Alfredo Duhalde Vásquez (June 30, 1898 – April 10, 1985) was a Chilean politician who served twice as provisional president in 1946.

Duhalde was born in the city of Río Bueno, the son of  Pedro Duhalde and of Zoila Vasquez. After completing his primary schooling in his natal town, he completed his secondary education at the Liceo de Aplicación in Santiago, where he graduated in 1916. He then studied law at the Universidad de Chile.  He married Yolanda Heufmann, and together they had 6 children: Yolanda, René, Sara, Carmen, Marta and Sonia.

He joined the army and was commissioned as a Cavalry Lieutenant. Later he dedicated himself to work his lands in the areas of Río Bueno and La Unión. He was one of the founders of the Banco Agrícola (Agricultural Bank). He joined the Radical Party and was elected a deputy in 1924 for Llanquihue and Carelmapu. In 1933 he was re-elected, this time as a deputy for Valdivia, Osorno y La Unión.

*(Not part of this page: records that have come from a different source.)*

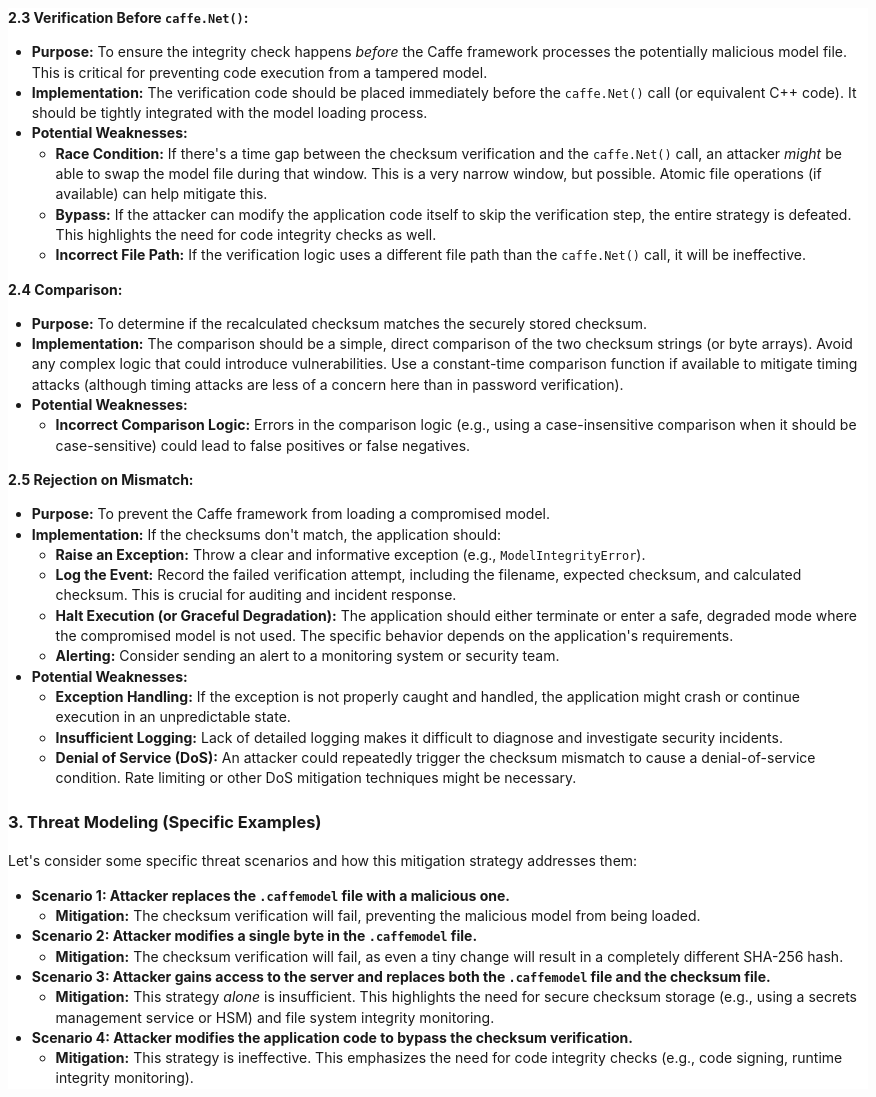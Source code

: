 **2.3 Verification Before `caffe.Net()`:**

*   **Purpose:** To ensure the integrity check happens *before* the Caffe framework processes the potentially malicious model file.  This is critical for preventing code execution from a tampered model.
*   **Implementation:** The verification code should be placed immediately before the `caffe.Net()` call (or equivalent C++ code).  It should be tightly integrated with the model loading process.
*   **Potential Weaknesses:**
    *   **Race Condition:**  If there's a time gap between the checksum verification and the `caffe.Net()` call, an attacker *might* be able to swap the model file during that window.  This is a very narrow window, but possible.  Atomic file operations (if available) can help mitigate this.
    *   **Bypass:**  If the attacker can modify the application code itself to skip the verification step, the entire strategy is defeated.  This highlights the need for code integrity checks as well.
    *   **Incorrect File Path:** If the verification logic uses a different file path than the `caffe.Net()` call, it will be ineffective.

**2.4 Comparison:**

*   **Purpose:** To determine if the recalculated checksum matches the securely stored checksum.
*   **Implementation:**  The comparison should be a simple, direct comparison of the two checksum strings (or byte arrays).  Avoid any complex logic that could introduce vulnerabilities.  Use a constant-time comparison function if available to mitigate timing attacks (although timing attacks are less of a concern here than in password verification).
*   **Potential Weaknesses:**
    *   **Incorrect Comparison Logic:**  Errors in the comparison logic (e.g., using a case-insensitive comparison when it should be case-sensitive) could lead to false positives or false negatives.

**2.5 Rejection on Mismatch:**

*   **Purpose:** To prevent the Caffe framework from loading a compromised model.
*   **Implementation:**  If the checksums don't match, the application should:
    *   **Raise an Exception:**  Throw a clear and informative exception (e.g., `ModelIntegrityError`).
    *   **Log the Event:**  Record the failed verification attempt, including the filename, expected checksum, and calculated checksum.  This is crucial for auditing and incident response.
    *   **Halt Execution (or Graceful Degradation):**  The application should either terminate or enter a safe, degraded mode where the compromised model is not used.  The specific behavior depends on the application's requirements.
    *   **Alerting:** Consider sending an alert to a monitoring system or security team.
*   **Potential Weaknesses:**
    *   **Exception Handling:**  If the exception is not properly caught and handled, the application might crash or continue execution in an unpredictable state.
    *   **Insufficient Logging:**  Lack of detailed logging makes it difficult to diagnose and investigate security incidents.
    *   **Denial of Service (DoS):**  An attacker could repeatedly trigger the checksum mismatch to cause a denial-of-service condition.  Rate limiting or other DoS mitigation techniques might be necessary.

### 3. Threat Modeling (Specific Examples)

Let's consider some specific threat scenarios and how this mitigation strategy addresses them:

*   **Scenario 1: Attacker replaces the `.caffemodel` file with a malicious one.**
    *   **Mitigation:** The checksum verification will fail, preventing the malicious model from being loaded.
*   **Scenario 2: Attacker modifies a single byte in the `.caffemodel` file.**
    *   **Mitigation:**  The checksum verification will fail, as even a tiny change will result in a completely different SHA-256 hash.
*   **Scenario 3: Attacker gains access to the server and replaces both the `.caffemodel` file and the checksum file.**
    *   **Mitigation:** This strategy *alone* is insufficient.  This highlights the need for secure checksum storage (e.g., using a secrets management service or HSM) and file system integrity monitoring.
*   **Scenario 4: Attacker modifies the application code to bypass the checksum verification.**
    *   **Mitigation:** This strategy is ineffective.  This emphasizes the need for code integrity checks (e.g., code signing, runtime integrity monitoring).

In 1939, President Pedro Aguirre Cerda appointed him Minister of Defense, position he held until 1940, and then again between 1942 and 1944 under President Juan Antonio Rios. In 1945 he was elected a Senator for Valdivia, Osorno, Llanquihue, Aysén, Chiloé and Magallanes. On September 26 of the same year, he was appointed Minister of the Interior, and assumed as vice president during the absence of President Rios, who had travelled to the United States. President Ríos returned and reassumed power on December 3, but by then he was already very ill and had to hand over his powers to Duhalde again a little more than a month later on January 17, 1946.

Duhalde assumed as vice president again until the death of President Rios, on June 27, when he became Acting President. On August 3 of the same year, he stepped down once again in order to run in his party's primaries for the upcoming presidential election, which he lost to Gabriel González Videla, who went on to win the general election later that year.   He resumed as vice president on August 13, having been replaced in the interim by Vice Admiral Vicente Merino, and continued in office until October 17, when he finally stepped down completely, being replaced by his minister of the Interior, Juan Antonio Iribarren.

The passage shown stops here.